Saved entries:
────────────────────

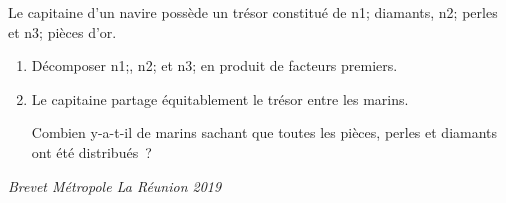 \documentclass[exercice]{thedocument}%
\begin{document}
%
Le capitaine d'un navire possède un trésor constitué de \<n1; diamants,
\<n2; perles et \<n3; pièces d'or.
\begin{enumerate}
    \item Décomposer \<n1;, \<n2; et \<n3; en produit de facteurs premiers.
    \item Le capitaine partage équitablement le trésor entre les marins.\par
    \noindent Combien y-a-t-il de marins sachant que toutes les pièces, perles et
    diamants ont été distribués~?
\end{enumerate}\vskip10pt\hfill{\itshape Brevet Métropole La Réunion 2019}
\end{document}
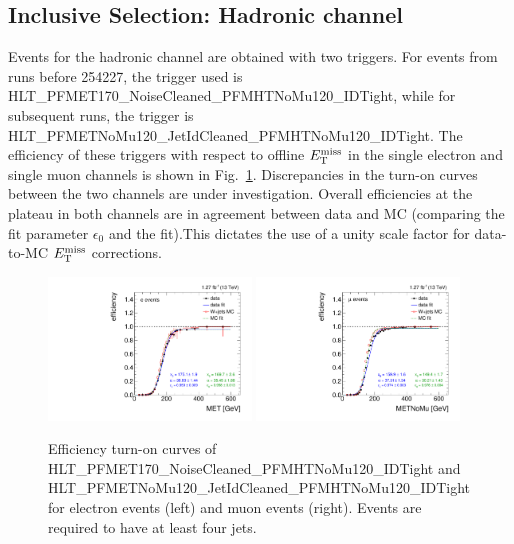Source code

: \subsection{Inclusive Selection: Hadronic channel}
\label{subsec:sel_incl_hadronic}
Events for the hadronic channel are obtained with two triggers. For events from runs before 254227, the trigger used is HLT\_PFMET170\_NoiseCleaned\_PFMHTNoMu120\_IDTight, while for subsequent runs, the trigger is HLT\_PFMETNoMu120\_JetIdCleaned\_PFMHTNoMu120\_IDTight. The efficiency of these triggers with respect to offline $E_\mathrm{T}^{\mathrm{miss}}$ in the single electron and single muon channels is shown in Fig.~\ref{fig:meteff_0}. Discrepancies in the turn-on curves between the two channels are under investigation. Overall efficiencies at the plateau in both channels are in agreement between data and MC (comparing the fit parameter $\epsilon_{0}$ and the fit).This dictates the use of a unity scale factor for data-to-MC $E_\mathrm{T}^{\mathrm{miss}}$ corrections.

\begin{figure}[htbp]
\centering
\includegraphics[width=0.48\textwidth]{figures/meteff_e_1.pdf}
\includegraphics[width=0.48\textwidth]{figures/meteff_m_1.pdf}
\caption{Efficiency turn-on curves of HLT\_PFMET170\_NoiseCleaned\_PFMHTNoMu120\_IDTight and HLT\_PFMETNoMu120\_JetIdCleaned\_PFMHTNoMu120\_IDTight for electron events (left) and muon events (right). Events are required to have at least four jets.}
\label{fig:meteff_0}
\end{figure}

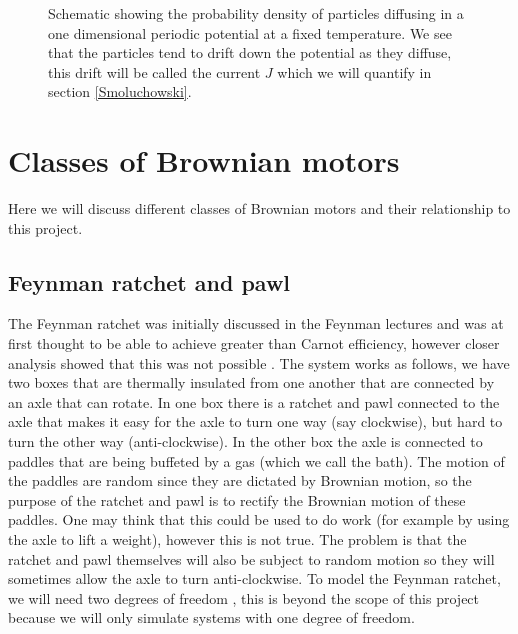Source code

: \begin{figure}[tb]
	\centering
\quad
\caption{Schematic showing the probability density of particles diffusing in a one dimensional periodic potential at a fixed temperature. We see that the particles tend to drift down the potential as they diffuse, this drift will be called the current $J$ which we will quantify in section \ref{Smoluchowski}.}
\label{fig:Schematic}
\end{figure}

\section{Classes of Brownian motors} \label{BrownianMotorClasses}
Here we will discuss different classes of Brownian motors and their relationship to this project.

\subsection{Feynman ratchet and pawl}
The Feynman ratchet was initially discussed in the Feynman lectures \cite{Feynman1963} and was at first thought to be able to achieve greater than Carnot efficiency, however closer analysis showed that this was not possible \cite{ParrondoEspanol1996}. The system works as follows, we have two boxes that are thermally insulated from one another that are connected by an axle that can rotate. In one box there is a ratchet and pawl connected to the axle that makes it easy for the axle to turn one way (say clockwise), but hard to turn the other way (anti-clockwise). In the other box the axle is connected to paddles that are being buffeted by a gas (which we call the bath). The motion of the paddles are random since they are dictated by Brownian motion, so the purpose of the ratchet and pawl is to rectify the Brownian motion of these paddles. One may think that this could be used to do work (for example by using the axle to lift a weight), however this is not true. The problem is that the ratchet and pawl themselves will also be subject to random motion so they will sometimes allow the axle to turn anti-clockwise. To model the Feynman ratchet, we will need two degrees of freedom \cite{M.W.Jack2016}, this is beyond the scope of this project because we will only simulate systems with one degree of freedom.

────────────────────

Try it → Among the entries above, how many lines hold the string "have"? Respond with nothing but the number.

Output for this exercise → 2